__WHAT THE TASK REQUIRES__: Only the lines below from the one containing "- 레이블과의 차이점" to the one containing "- [https://skasha.tistory.com/91](https://skasha.tistory.com/91)" should be repeated, both included and unchanged.

[Records from a collection]
☆ ☆ ☆ ☆ ☆

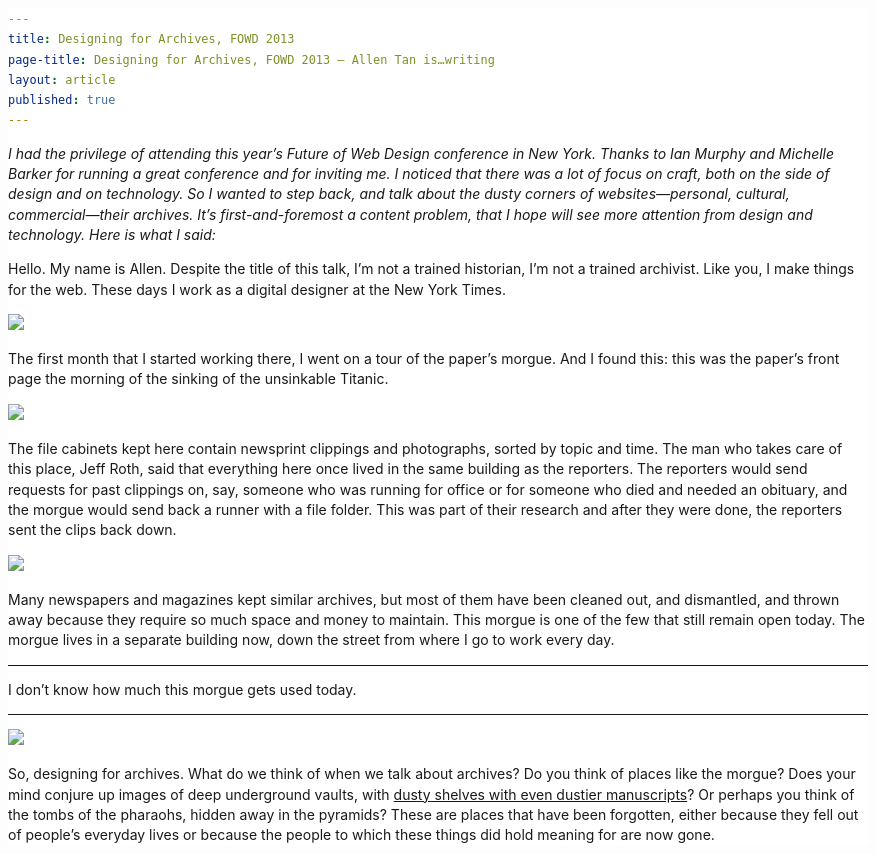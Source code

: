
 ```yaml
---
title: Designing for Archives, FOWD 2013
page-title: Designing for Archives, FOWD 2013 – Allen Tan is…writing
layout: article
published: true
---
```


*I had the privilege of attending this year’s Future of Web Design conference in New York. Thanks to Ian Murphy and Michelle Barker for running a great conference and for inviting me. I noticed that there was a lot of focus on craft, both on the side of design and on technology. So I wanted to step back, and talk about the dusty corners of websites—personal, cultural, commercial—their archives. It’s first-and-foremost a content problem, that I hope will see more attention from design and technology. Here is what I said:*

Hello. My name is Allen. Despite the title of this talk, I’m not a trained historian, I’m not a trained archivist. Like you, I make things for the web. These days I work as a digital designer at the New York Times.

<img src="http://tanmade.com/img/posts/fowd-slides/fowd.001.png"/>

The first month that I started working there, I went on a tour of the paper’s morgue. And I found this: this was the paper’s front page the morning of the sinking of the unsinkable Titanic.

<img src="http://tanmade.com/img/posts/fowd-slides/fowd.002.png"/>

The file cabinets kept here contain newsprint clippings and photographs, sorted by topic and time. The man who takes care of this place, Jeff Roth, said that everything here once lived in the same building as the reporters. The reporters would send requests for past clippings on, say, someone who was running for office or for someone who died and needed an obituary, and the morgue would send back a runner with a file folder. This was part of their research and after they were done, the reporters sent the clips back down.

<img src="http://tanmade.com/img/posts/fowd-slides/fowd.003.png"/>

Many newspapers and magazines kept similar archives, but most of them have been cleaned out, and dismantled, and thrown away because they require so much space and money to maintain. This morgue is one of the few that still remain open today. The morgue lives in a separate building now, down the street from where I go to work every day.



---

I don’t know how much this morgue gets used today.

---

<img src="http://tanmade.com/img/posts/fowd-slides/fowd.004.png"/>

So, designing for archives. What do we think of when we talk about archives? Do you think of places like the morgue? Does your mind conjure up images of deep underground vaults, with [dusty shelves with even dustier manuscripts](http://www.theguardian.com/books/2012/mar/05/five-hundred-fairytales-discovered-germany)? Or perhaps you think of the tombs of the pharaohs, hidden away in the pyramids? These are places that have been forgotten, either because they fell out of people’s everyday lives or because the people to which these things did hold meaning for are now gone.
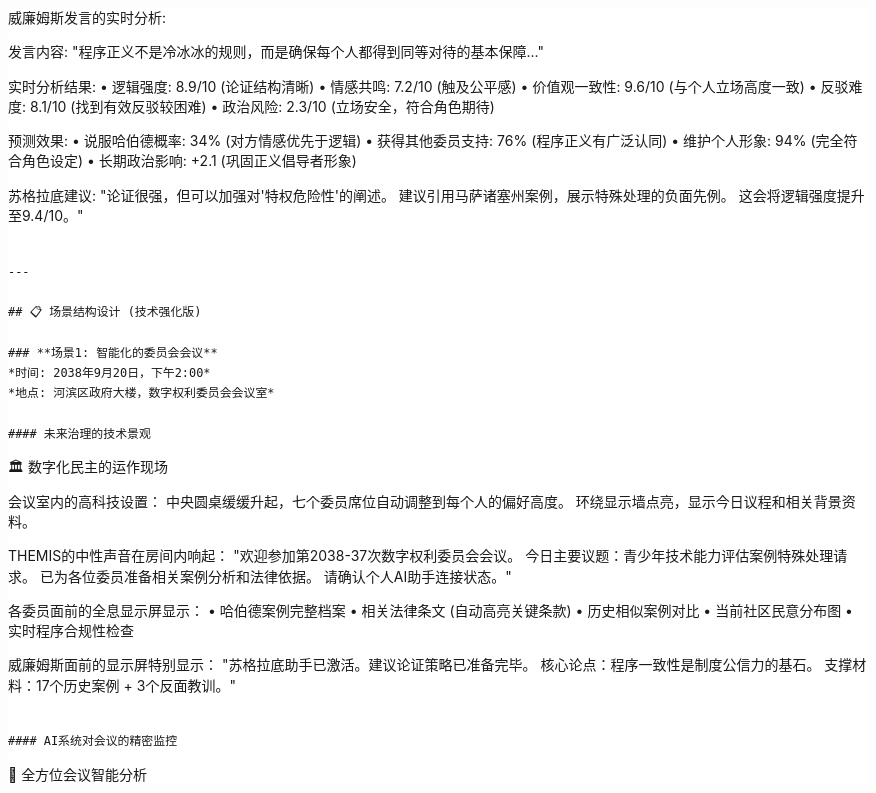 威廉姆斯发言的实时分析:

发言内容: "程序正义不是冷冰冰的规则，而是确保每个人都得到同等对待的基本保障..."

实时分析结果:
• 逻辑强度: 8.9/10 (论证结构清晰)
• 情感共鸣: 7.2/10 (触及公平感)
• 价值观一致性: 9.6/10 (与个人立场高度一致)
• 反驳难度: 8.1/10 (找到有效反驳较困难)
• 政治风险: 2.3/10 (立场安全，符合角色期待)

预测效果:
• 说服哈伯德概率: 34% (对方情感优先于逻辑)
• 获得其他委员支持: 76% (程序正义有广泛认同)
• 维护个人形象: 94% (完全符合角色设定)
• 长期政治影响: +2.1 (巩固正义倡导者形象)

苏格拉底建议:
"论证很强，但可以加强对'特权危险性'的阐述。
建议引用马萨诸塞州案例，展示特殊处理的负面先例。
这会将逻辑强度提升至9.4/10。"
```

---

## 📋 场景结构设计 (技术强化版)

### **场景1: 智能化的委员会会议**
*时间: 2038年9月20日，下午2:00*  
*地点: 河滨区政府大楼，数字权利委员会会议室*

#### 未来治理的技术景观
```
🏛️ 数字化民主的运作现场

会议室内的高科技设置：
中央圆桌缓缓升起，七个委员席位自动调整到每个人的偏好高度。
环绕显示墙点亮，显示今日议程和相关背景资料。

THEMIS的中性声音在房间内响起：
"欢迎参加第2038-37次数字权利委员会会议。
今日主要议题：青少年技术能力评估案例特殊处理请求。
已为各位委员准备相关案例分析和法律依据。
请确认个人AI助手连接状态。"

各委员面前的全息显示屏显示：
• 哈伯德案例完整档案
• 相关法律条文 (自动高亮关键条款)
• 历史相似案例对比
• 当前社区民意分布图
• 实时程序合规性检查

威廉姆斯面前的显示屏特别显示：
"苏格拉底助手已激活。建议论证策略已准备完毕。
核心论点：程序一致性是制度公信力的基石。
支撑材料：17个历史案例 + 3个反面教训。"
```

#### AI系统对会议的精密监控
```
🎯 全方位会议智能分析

☆ ☆ ☆ ☆ ☆

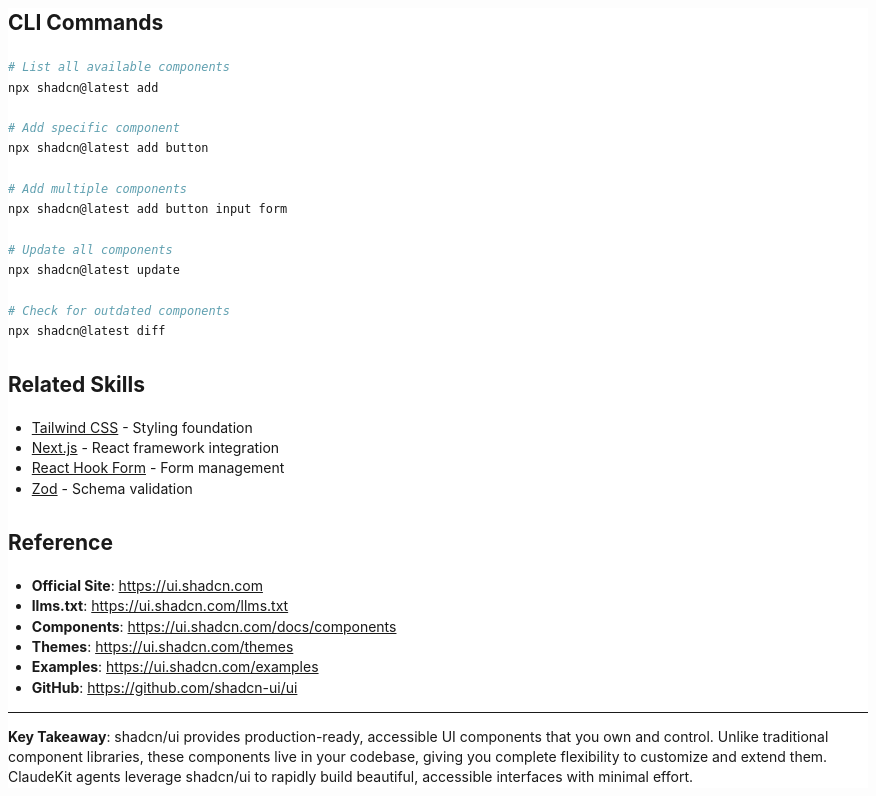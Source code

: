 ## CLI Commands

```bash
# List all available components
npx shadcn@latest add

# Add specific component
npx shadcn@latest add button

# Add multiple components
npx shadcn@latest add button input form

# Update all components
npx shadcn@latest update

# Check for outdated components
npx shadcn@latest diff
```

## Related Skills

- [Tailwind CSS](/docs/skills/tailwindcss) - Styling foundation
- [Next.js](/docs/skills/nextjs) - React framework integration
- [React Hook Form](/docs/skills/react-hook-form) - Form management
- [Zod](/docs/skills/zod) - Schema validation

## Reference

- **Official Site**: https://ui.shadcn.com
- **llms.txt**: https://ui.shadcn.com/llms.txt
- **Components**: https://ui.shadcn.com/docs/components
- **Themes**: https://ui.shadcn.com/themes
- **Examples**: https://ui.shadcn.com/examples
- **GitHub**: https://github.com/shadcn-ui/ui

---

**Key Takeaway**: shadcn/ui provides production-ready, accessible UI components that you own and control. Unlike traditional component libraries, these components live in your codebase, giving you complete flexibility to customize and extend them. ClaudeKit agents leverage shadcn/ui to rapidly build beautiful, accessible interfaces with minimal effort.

☆ ☆ ☆ ☆ ☆

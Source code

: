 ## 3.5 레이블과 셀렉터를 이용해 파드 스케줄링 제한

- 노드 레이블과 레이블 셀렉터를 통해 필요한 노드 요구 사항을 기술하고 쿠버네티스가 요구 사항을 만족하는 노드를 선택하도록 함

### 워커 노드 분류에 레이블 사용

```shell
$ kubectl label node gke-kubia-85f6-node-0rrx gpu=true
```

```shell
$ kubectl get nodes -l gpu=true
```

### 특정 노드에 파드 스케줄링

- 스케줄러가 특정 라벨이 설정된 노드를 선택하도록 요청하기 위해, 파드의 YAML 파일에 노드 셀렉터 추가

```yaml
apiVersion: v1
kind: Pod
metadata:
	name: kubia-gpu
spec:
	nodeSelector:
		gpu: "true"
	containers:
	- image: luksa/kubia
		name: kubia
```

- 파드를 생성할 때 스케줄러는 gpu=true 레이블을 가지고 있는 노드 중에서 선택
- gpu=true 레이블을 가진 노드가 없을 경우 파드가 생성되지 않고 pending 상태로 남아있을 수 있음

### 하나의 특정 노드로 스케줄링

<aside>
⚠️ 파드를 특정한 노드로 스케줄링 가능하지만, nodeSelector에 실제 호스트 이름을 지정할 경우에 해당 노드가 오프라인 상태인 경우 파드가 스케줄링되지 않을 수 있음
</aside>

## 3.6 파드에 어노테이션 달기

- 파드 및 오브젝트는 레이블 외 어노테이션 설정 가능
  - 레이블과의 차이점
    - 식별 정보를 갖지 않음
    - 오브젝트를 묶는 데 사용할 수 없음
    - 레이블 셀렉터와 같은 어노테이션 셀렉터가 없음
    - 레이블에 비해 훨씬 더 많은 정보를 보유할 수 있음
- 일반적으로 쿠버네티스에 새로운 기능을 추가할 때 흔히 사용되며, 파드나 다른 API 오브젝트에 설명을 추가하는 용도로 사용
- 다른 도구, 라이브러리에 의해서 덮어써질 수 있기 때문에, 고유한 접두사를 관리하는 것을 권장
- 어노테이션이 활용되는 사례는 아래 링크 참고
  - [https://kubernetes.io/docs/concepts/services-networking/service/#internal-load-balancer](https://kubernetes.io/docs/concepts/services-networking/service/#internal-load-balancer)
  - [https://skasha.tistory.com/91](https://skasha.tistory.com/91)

☆ ☆ ☆ ☆ ☆

__RESPONSE AREA__:
  - 레이블과의 차이점
    - 식별 정보를 갖지 않음
    - 오브젝트를 묶는 데 사용할 수 없음
    - 레이블 셀렉터와 같은 어노테이션 셀렉터가 없음
    - 레이블에 비해 훨씬 더 많은 정보를 보유할 수 있음
- 일반적으로 쿠버네티스에 새로운 기능을 추가할 때 흔히 사용되며, 파드나 다른 API 오브젝트에 설명을 추가하는 용도로 사용
- 다른 도구, 라이브러리에 의해서 덮어써질 수 있기 때문에, 고유한 접두사를 관리하는 것을 권장
- 어노테이션이 활용되는 사례는 아래 링크 참고
  - [https://kubernetes.io/docs/concepts/services-networking/service/#internal-load-balancer](https://kubernetes.io/docs/concepts/services-networking/service/#internal-load-balancer)
  - [https://skasha.tistory.com/91](https://skasha.tistory.com/91)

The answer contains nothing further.